FEDERAL COURT OF AUSTRALIA

 

Wenkart v Pantzer [2003] FCA 315


BANKRUPTCY – trustee’s remuneration and costs – annulment of bankruptcy – effect of consent orders vesting in trustee a charge over property.


Bankruptcy Act 1966 (Cth) s74


National Trustees Executors and Agency Co of Australasia Ltd v Barnes (1941) 64 CLR 268

Re Macks;  Ex parte Saint (2000) 204 CLR 158

Harvey v Phillips (1956) 95 CLR 235

Perri v Coolangatta Investments Pty Ltd (1982) 149 CLR 537


 

THOMAS RICHARD WENKART V WARREN PANTZER

 

NO. N 7051 OF 2002

 

 

 

BEAUMONT J

9 APRIL 2003

SYDNEY

 

 


IN THE FEDERAL COURT OF AUSTRALIA

 

NEW SOUTH WALES DISTRICT REGISTRY

N 7051 OF 2002

 

BETWEEN:

THOMAS RICHARD WENKART

APPLICANT

 

AND:

WARREN PANTZER

RESPONDENT

 

JUDGE:

BEAUMONT J

DATE OF ORDER:

9 APRIL 2003

WHERE MADE:

SYDNEY

 

THE COURT ORDERS THAT:

 

1.                  The separate question ordered on 27 March 2003 be answered as follows:

Q:        Do the matters relied upon by the applicant in pars 1 – 20 of his notice of intention to oppose the respondent’s application made by his notice of motion filed on 31 October 2002, constitute an answer to the respondent’s application?

A:         The matters stated in pars 1 – 17 of the applicant’s notice of intention to oppose do not constitute any such answer;  and the matters stated in pars 18 – 20 do not purport to make such answer.

2.         The applicant pay the respondent’s costs of the separate question.



Note:    Settlement and entry of orders is dealt with in Order 36 of the Federal Court Rules.


IN THE FEDERAL COURT OF AUSTRALIA

 

NEW SOUTH WALES DISTRICT REGISTRY

N 7051 OF 2002

 

BETWEEN:

THOMAS RICHARD WENKART

APPLICANT

 

AND:

WARREN PANTZER

RESPONDENT

 

 

JUDGE:

BEAUMONT J

DATE:

9 APRIL 2003

PLACE:

SYDNEY


REASONS FOR JUDGMENT

(ON THE EFFECT OF THE ANNULMENT OF THE BANKRUPTCY UPON SECURITY PROVIDED TO SECURE THE TRUSTEE’S REMUNERATION)


BEAUMONT J:

Introduction

1                     The applicant’s estate was sequestrated by order made on 28 October 1999.  The respondent was appointed the Trustee in bankruptcy.  By force of the provisions of s 74(5) of the Bankruptcy Act 1966 (“the Act”), the bankruptcy was annulled on 15 March 2002, upon the passing of a special resolution at a meeting of creditors.  (Section 74(5) provides that upon the passing of such a resolution, “the bankruptcy is annulled, by force of [s 74(5)], on the date on which the special resolution was passed”).

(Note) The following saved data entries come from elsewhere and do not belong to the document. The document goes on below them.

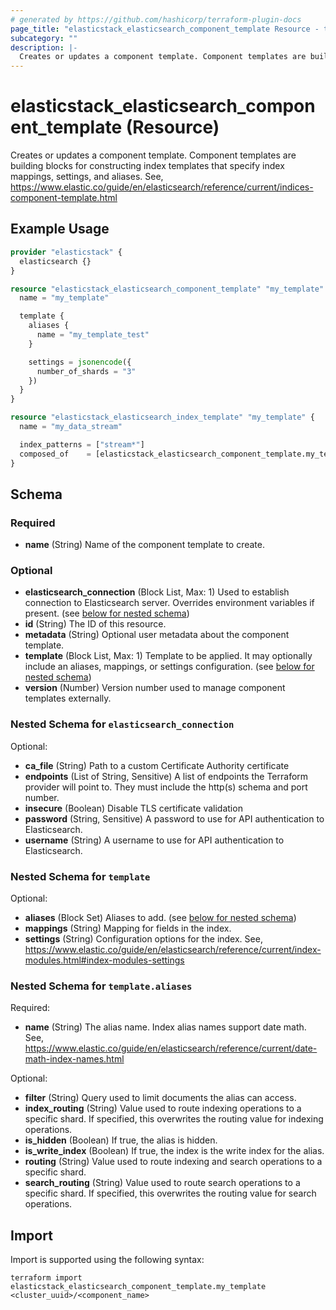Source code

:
 ```yaml
---
# generated by https://github.com/hashicorp/terraform-plugin-docs
page_title: "elasticstack_elasticsearch_component_template Resource - terraform-provider-elasticstack"
subcategory: ""
description: |-
  Creates or updates a component template. Component templates are building blocks for constructing index templates that specify index mappings, settings, and aliases. See, https://www.elastic.co/guide/en/elasticsearch/reference/current/indices-component-template.html
---
```


# elasticstack_elasticsearch_component_template (Resource)

Creates or updates a component template. Component templates are building blocks for constructing index templates that specify index mappings, settings, and aliases. See, https://www.elastic.co/guide/en/elasticsearch/reference/current/indices-component-template.html

## Example Usage

```terraform
provider "elasticstack" {
  elasticsearch {}
}

resource "elasticstack_elasticsearch_component_template" "my_template" {
  name = "my_template"

  template {
    aliases {
      name = "my_template_test"
    }

    settings = jsonencode({
      number_of_shards = "3"
    })
  }
}

resource "elasticstack_elasticsearch_index_template" "my_template" {
  name = "my_data_stream"

  index_patterns = ["stream*"]
  composed_of    = [elasticstack_elasticsearch_component_template.my_template.name]
}
```

<!-- schema generated by tfplugindocs -->
## Schema

### Required

- **name** (String) Name of the component template to create.

### Optional

- **elasticsearch_connection** (Block List, Max: 1) Used to establish connection to Elasticsearch server. Overrides environment variables if present. (see [below for nested schema](#nestedblock--elasticsearch_connection))
- **id** (String) The ID of this resource.
- **metadata** (String) Optional user metadata about the component template.
- **template** (Block List, Max: 1) Template to be applied. It may optionally include an aliases, mappings, or settings configuration. (see [below for nested schema](#nestedblock--template))
- **version** (Number) Version number used to manage component templates externally.

<a id="nestedblock--elasticsearch_connection"></a>
### Nested Schema for `elasticsearch_connection`

Optional:

- **ca_file** (String) Path to a custom Certificate Authority certificate
- **endpoints** (List of String, Sensitive) A list of endpoints the Terraform provider will point to. They must include the http(s) schema and port number.
- **insecure** (Boolean) Disable TLS certificate validation
- **password** (String, Sensitive) A password to use for API authentication to Elasticsearch.
- **username** (String) A username to use for API authentication to Elasticsearch.


<a id="nestedblock--template"></a>
### Nested Schema for `template`

Optional:

- **aliases** (Block Set) Aliases to add. (see [below for nested schema](#nestedblock--template--aliases))
- **mappings** (String) Mapping for fields in the index.
- **settings** (String) Configuration options for the index. See, https://www.elastic.co/guide/en/elasticsearch/reference/current/index-modules.html#index-modules-settings

<a id="nestedblock--template--aliases"></a>
### Nested Schema for `template.aliases`

Required:

- **name** (String) The alias name. Index alias names support date math. See, https://www.elastic.co/guide/en/elasticsearch/reference/current/date-math-index-names.html

Optional:

- **filter** (String) Query used to limit documents the alias can access.
- **index_routing** (String) Value used to route indexing operations to a specific shard. If specified, this overwrites the routing value for indexing operations.
- **is_hidden** (Boolean) If true, the alias is hidden.
- **is_write_index** (Boolean) If true, the index is the write index for the alias.
- **routing** (String) Value used to route indexing and search operations to a specific shard.
- **search_routing** (String) Value used to route search operations to a specific shard. If specified, this overwrites the routing value for search operations.

## Import

Import is supported using the following syntax:

```shell
terraform import elasticstack_elasticsearch_component_template.my_template <cluster_uuid>/<component_name>
```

2                     On 11 March 2002, that is, shortly before this resolution was passed, the Court made orders in these terms:

“1.       Warren Pantzer as Trustee of the estate of Thomas Richard Wenkart may recover his remuneration, costs, charges and expenses to which he is lawfully entitled or may become lawfully entitled from Thomas Richard Wenkart and Thomas Richard Wenkart agrees to pay the same within 28 days of determination of the quantum of the same or at such other time as the parties may agree.

2.                  Thomas Richard Wenkart forthwith charges the land and improvements in folio identifier G/33817 and known as 47 Union Street, Paddington in favour of Warren Pantzer to secure the amount in paragraph 1.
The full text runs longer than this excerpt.